» Your goal:
Return the lines of the data below exactly. Start at the first and end with the line containing "1. do the difficult things to make it easier".

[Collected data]
--*--

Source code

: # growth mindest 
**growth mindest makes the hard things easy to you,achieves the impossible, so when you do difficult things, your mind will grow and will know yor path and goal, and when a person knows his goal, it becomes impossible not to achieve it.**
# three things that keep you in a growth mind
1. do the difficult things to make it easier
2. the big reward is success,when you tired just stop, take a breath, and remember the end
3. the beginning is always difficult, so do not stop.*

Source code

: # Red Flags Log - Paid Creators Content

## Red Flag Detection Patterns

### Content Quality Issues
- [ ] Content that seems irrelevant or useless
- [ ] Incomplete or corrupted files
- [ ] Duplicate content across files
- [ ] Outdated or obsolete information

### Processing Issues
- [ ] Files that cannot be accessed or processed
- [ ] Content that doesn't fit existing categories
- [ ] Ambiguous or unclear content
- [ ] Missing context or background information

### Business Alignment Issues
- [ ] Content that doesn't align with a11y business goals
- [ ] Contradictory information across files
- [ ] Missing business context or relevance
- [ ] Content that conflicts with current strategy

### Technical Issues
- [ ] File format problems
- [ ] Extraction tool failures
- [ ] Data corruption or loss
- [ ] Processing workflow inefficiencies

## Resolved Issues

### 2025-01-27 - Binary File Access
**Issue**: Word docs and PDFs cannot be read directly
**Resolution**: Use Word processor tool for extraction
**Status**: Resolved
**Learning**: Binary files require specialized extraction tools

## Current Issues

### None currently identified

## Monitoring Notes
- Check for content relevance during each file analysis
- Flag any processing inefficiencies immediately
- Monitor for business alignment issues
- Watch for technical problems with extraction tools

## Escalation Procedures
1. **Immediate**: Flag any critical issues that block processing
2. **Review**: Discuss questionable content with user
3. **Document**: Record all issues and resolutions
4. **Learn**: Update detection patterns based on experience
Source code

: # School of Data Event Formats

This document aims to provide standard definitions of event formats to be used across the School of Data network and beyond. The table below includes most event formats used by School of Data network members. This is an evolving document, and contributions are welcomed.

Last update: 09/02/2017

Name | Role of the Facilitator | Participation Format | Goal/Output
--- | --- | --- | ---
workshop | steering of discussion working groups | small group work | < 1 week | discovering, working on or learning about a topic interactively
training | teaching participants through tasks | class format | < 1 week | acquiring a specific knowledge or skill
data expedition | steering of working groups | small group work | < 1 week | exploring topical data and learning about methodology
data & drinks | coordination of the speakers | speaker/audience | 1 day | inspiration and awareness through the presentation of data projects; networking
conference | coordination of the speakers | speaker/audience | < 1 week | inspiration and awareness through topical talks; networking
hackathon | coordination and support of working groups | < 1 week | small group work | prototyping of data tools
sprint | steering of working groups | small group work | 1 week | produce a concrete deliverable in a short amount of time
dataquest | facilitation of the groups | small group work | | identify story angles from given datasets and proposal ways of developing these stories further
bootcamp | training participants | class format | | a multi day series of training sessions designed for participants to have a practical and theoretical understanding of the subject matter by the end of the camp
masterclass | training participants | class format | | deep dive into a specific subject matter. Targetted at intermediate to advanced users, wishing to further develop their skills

--*--

» Answer space:
Source code

: # growth mindest 
**growth mindest makes the hard things easy to you,achieves the impossible, so when you do difficult things, your mind will grow and will know yor path and goal, and when a person knows his goal, it becomes impossible not to achieve it.**
# three things that keep you in a growth mind
1. do the difficult things to make it easier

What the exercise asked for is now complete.